<<<<

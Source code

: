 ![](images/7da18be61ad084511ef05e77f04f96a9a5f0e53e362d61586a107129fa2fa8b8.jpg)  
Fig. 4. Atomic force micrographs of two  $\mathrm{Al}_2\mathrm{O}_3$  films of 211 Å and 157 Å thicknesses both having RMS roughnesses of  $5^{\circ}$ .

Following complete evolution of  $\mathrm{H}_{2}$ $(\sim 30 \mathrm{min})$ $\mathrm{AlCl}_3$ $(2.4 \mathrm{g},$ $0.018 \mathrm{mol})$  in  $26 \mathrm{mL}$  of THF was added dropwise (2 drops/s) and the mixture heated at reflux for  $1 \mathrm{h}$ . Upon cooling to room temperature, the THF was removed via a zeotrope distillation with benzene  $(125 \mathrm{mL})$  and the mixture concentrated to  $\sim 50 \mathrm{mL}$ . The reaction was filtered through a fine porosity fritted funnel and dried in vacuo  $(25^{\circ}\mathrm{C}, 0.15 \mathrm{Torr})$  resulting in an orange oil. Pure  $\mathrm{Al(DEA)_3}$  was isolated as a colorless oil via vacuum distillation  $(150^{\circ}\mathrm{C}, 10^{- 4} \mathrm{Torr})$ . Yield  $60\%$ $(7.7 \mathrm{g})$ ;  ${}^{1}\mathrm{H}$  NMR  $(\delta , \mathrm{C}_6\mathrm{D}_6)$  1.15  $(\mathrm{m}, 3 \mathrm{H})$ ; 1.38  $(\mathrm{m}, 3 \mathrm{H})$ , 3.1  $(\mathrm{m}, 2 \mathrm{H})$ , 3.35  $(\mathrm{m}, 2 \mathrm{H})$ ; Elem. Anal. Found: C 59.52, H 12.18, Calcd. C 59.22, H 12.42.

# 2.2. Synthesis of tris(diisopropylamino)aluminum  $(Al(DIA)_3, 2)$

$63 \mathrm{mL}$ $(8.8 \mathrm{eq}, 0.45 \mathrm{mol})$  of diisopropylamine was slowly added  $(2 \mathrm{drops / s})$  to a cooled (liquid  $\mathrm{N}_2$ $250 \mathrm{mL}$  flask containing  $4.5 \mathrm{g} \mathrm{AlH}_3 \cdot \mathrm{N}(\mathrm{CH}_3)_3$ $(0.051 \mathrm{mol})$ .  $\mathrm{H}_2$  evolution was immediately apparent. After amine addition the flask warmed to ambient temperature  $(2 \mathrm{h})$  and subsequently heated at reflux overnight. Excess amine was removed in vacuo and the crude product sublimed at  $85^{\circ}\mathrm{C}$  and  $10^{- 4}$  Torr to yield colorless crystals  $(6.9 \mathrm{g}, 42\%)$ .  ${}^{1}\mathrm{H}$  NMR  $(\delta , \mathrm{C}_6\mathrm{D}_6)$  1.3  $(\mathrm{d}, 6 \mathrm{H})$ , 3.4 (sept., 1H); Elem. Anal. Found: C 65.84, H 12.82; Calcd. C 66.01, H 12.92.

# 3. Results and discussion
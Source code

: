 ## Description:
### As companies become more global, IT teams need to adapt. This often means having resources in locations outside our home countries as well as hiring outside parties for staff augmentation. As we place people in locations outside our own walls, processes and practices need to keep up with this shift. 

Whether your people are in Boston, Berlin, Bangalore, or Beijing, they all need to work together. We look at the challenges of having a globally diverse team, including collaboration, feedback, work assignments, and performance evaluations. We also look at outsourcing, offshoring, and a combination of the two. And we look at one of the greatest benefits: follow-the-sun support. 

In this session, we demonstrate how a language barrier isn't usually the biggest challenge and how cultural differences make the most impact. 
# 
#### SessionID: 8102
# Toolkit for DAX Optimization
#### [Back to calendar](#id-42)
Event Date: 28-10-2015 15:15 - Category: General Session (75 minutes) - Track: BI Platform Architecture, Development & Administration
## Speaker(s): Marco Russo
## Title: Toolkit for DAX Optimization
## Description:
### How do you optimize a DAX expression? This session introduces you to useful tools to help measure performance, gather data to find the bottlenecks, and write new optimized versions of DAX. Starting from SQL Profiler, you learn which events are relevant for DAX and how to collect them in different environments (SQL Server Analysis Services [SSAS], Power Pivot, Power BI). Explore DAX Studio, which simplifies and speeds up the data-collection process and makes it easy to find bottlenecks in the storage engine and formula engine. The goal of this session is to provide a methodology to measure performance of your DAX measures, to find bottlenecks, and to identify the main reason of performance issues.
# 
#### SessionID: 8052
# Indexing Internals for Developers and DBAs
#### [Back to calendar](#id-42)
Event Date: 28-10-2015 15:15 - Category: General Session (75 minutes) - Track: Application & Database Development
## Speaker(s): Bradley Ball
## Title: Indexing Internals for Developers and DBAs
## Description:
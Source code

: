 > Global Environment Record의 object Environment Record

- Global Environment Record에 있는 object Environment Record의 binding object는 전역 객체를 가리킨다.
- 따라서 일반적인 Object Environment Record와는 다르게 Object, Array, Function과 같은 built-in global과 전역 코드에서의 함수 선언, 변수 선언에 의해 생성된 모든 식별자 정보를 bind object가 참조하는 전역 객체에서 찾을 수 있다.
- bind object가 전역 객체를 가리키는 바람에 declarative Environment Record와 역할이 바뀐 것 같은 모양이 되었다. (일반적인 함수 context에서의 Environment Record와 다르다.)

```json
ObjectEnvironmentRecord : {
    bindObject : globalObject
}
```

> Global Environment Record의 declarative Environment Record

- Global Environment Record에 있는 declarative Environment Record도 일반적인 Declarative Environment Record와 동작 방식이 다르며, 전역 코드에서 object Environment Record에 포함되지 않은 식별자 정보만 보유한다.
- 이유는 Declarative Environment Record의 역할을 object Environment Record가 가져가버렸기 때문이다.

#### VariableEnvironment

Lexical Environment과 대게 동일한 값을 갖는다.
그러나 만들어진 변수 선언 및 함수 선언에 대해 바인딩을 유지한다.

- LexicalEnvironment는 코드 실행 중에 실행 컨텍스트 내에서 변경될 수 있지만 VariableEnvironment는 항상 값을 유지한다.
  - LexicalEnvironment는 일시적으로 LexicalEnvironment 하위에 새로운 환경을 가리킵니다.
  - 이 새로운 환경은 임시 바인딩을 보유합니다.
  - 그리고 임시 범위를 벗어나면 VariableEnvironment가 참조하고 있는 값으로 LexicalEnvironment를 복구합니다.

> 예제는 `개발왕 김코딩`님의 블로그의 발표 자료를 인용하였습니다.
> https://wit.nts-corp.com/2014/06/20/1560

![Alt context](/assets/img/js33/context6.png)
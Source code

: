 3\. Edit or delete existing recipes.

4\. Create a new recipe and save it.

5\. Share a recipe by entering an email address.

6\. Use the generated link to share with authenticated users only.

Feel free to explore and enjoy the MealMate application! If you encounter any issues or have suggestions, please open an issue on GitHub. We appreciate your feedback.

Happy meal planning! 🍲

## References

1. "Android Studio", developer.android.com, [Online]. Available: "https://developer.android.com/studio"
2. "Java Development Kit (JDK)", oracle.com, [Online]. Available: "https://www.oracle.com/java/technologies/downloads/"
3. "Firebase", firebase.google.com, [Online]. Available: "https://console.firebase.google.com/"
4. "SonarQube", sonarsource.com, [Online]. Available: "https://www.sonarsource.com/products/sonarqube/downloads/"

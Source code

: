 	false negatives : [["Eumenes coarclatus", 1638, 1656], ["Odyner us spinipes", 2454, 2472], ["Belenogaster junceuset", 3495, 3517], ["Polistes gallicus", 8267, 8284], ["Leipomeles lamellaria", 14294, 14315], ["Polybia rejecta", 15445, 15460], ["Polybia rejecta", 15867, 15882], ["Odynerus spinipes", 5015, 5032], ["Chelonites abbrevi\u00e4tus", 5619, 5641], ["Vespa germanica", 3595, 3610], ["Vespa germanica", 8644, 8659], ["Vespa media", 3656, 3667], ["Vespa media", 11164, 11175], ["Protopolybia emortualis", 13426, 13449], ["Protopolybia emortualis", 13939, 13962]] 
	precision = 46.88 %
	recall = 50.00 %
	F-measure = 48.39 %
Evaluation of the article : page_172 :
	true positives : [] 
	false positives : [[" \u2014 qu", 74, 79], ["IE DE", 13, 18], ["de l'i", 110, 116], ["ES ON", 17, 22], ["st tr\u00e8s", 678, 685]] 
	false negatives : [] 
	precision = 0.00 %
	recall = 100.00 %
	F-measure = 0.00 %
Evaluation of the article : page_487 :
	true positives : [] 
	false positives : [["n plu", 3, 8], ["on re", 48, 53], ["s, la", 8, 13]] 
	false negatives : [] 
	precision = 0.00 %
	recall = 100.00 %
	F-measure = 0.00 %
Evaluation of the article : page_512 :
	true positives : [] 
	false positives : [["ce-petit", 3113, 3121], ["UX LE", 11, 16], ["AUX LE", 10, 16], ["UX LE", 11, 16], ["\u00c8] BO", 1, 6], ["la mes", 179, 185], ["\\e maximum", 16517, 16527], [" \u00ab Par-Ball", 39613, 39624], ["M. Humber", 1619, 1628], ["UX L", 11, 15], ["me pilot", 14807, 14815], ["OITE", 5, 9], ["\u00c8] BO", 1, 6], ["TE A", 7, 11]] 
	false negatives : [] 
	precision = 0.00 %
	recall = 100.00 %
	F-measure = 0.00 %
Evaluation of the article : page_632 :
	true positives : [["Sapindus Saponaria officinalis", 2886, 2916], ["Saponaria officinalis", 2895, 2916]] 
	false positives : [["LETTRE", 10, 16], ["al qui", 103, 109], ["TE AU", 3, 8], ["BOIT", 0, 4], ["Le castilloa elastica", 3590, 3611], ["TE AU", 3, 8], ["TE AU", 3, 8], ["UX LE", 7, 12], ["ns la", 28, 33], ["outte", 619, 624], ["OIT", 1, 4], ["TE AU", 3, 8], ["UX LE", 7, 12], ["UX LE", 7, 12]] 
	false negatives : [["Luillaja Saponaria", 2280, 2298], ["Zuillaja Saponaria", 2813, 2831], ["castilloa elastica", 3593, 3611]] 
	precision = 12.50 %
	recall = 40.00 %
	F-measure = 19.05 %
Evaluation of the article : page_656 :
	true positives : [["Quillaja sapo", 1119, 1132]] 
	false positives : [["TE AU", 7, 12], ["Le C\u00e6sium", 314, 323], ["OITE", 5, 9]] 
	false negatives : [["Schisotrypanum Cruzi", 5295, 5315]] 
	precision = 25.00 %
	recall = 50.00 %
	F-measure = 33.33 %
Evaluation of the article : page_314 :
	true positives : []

>>>>

## [Instructions for the task]
The entries above hold a line with "발표 자료를 인용하였습니다." and a later line with "5\. Share a". Write out exactly those lines and all lines between, nothing more.

## [Response below]
> 예제는 `개발왕 김코딩`님의 블로그의 발표 자료를 인용하였습니다.
> https://wit.nts-corp.com/2014/06/20/1560

![Alt context](/assets/img/js33/context6.png)
Source code

: 3\. Edit or delete existing recipes.

4\. Create a new recipe and save it.

5\. Share a recipe by entering an email address.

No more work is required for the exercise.